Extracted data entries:

○ ○ ○ ○ ○ ○ ○

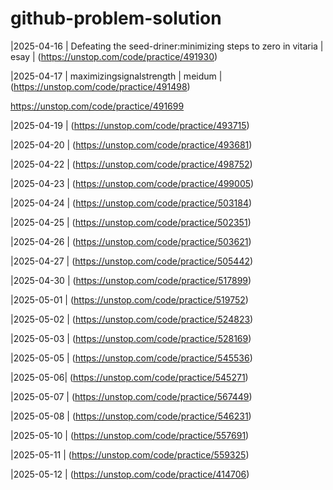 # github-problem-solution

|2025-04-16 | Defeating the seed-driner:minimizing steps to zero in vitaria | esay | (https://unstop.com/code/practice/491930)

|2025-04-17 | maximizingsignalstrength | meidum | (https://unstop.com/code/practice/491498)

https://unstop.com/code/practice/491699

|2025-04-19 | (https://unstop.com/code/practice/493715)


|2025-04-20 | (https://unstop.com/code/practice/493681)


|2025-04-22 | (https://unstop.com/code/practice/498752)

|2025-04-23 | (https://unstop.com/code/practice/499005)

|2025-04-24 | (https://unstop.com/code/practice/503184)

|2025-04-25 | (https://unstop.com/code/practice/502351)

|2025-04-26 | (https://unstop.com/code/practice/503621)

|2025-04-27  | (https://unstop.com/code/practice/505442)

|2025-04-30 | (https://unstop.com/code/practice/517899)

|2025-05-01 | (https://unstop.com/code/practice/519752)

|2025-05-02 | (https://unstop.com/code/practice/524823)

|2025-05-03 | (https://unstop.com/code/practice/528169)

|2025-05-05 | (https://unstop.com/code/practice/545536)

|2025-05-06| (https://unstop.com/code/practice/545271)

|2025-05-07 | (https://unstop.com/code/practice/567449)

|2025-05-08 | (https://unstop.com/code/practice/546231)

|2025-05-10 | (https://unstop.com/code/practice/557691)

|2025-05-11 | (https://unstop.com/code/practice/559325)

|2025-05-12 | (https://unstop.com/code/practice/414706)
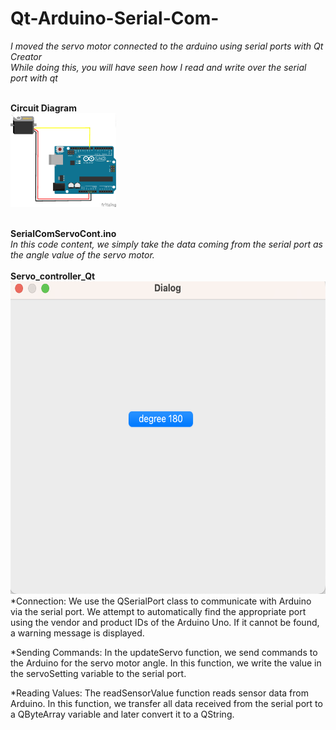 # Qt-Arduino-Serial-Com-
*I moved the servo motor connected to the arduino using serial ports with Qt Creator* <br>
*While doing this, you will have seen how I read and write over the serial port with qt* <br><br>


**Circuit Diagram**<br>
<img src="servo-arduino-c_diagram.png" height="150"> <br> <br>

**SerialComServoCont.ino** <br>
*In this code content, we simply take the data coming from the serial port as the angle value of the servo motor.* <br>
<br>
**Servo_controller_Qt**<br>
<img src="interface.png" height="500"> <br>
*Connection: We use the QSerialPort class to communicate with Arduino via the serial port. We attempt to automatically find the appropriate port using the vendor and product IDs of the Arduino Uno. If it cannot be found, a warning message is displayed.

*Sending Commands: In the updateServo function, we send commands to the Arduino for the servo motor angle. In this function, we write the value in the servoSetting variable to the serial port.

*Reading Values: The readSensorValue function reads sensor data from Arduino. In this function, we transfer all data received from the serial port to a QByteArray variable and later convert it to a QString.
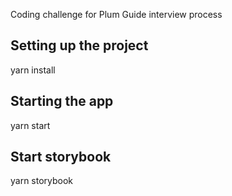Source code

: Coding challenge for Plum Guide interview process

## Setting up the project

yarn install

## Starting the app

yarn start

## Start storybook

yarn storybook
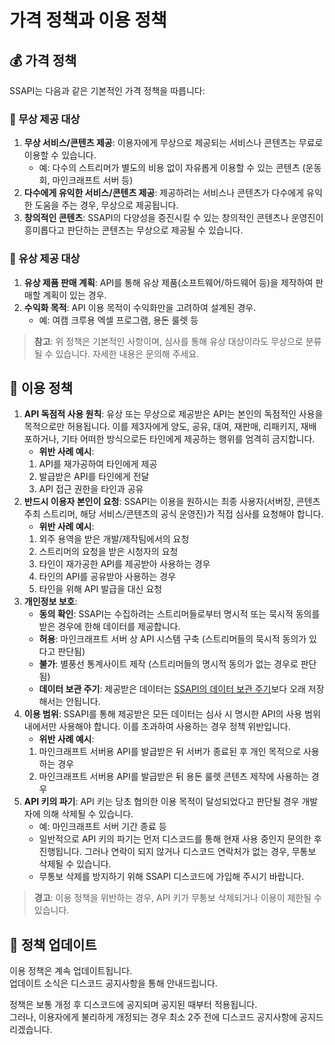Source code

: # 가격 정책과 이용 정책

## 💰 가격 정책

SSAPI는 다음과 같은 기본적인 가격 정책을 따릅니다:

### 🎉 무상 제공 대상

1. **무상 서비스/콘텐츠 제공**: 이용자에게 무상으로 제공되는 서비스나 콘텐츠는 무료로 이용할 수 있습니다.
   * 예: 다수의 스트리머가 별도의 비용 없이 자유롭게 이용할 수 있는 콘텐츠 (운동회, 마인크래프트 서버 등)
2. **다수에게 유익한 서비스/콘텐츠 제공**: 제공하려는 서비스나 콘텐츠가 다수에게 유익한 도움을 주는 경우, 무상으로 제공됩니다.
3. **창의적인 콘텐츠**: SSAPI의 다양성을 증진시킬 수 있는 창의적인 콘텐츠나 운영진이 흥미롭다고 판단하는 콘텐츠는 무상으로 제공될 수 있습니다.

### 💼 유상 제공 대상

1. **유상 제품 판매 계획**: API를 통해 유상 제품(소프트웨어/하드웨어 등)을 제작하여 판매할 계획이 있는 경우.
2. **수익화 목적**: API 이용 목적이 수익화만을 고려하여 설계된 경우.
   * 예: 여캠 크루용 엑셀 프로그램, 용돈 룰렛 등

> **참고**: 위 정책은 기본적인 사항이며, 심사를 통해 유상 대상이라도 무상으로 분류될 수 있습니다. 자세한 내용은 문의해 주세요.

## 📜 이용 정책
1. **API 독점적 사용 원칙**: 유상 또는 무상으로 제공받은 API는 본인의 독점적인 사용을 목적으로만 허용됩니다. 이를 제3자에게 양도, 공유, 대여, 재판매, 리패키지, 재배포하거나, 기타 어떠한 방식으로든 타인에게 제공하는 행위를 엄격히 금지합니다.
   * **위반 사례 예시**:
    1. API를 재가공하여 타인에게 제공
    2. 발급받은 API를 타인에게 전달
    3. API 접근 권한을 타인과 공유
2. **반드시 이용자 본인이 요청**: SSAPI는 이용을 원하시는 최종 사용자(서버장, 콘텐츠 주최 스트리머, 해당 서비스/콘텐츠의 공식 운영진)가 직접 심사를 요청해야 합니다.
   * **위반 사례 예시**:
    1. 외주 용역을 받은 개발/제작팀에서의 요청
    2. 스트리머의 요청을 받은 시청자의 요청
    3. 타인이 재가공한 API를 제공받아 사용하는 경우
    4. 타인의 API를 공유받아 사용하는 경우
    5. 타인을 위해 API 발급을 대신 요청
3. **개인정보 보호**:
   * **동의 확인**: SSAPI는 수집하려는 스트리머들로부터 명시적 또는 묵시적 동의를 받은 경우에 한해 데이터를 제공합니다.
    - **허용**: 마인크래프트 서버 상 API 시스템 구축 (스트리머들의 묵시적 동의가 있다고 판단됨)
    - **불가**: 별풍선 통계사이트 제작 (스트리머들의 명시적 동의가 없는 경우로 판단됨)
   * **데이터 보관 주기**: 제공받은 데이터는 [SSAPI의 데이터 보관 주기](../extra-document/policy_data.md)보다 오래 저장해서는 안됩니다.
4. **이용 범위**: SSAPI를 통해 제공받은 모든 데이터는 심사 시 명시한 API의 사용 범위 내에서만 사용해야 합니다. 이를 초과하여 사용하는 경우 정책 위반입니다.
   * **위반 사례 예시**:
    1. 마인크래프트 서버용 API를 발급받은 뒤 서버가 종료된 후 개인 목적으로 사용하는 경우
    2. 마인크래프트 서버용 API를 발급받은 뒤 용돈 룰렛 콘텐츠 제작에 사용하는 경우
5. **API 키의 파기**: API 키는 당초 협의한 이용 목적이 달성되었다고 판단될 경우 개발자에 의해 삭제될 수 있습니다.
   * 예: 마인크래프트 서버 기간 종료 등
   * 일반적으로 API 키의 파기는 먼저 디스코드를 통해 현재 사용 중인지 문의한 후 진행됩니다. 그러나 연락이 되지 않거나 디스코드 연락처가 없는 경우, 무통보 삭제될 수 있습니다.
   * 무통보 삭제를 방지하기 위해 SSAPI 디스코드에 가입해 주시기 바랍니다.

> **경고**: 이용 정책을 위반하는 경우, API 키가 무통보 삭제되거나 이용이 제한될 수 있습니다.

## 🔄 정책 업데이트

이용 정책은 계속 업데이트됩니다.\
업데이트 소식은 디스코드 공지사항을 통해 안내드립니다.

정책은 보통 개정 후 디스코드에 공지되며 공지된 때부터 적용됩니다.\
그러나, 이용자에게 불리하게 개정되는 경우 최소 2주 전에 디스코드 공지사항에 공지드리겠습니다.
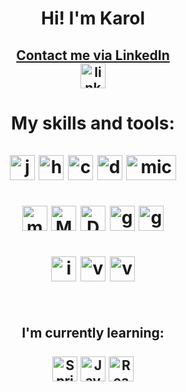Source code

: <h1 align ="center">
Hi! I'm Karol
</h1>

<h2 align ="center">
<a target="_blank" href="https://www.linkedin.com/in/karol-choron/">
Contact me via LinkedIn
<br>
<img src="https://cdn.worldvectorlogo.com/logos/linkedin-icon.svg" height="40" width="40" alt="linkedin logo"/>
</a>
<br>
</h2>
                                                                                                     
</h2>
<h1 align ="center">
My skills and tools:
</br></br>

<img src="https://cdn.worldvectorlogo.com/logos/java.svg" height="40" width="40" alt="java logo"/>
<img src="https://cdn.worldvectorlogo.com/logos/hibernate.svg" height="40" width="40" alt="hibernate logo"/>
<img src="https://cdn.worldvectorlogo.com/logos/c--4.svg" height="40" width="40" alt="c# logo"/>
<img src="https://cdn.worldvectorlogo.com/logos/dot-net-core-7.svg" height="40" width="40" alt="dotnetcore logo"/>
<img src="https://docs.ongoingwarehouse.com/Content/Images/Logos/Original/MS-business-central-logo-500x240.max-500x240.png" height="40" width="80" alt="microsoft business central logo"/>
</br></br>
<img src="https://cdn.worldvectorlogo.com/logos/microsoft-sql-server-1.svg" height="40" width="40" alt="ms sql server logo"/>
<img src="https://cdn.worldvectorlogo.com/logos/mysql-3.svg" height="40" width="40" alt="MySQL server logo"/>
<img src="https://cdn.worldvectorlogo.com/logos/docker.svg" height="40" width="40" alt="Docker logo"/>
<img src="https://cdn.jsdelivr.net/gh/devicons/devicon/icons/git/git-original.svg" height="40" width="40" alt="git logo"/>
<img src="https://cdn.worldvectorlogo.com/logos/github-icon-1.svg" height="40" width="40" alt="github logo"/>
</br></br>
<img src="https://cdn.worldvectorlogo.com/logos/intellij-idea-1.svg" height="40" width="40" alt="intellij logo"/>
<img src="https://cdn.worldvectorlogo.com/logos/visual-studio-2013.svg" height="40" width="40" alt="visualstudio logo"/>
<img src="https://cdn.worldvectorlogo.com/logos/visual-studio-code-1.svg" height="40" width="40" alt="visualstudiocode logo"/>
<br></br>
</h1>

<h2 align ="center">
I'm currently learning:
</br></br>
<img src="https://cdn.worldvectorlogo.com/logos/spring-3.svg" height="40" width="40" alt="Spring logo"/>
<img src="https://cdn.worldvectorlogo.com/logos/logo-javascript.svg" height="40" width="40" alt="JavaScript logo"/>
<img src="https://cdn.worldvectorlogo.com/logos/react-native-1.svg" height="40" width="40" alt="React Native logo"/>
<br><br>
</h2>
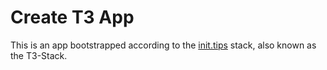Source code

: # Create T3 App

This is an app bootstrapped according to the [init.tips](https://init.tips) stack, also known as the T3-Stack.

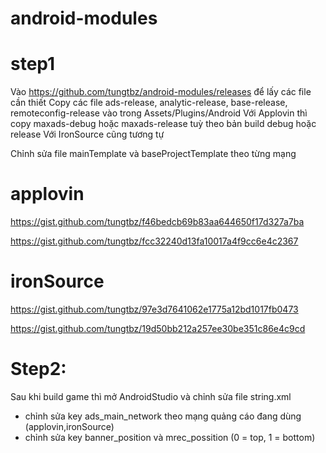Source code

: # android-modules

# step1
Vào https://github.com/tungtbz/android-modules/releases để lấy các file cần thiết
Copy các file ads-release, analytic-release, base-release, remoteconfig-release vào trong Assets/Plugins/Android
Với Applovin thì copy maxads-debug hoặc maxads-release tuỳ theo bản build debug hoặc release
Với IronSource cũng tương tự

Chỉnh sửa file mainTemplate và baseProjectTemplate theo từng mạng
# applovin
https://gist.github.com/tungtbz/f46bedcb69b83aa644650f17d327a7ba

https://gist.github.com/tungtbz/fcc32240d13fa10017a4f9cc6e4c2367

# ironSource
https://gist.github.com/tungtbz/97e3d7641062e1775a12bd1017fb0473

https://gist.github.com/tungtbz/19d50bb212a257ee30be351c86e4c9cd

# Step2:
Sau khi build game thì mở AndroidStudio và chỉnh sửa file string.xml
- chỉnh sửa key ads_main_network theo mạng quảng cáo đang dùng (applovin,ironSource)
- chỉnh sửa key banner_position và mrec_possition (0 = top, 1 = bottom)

○ ○ ○ ○ ○ ○ ○

→ Task to carry out
Using the data above, tally the lines that contain the string "SSAPI의" and state only the result.

→ Written reply
2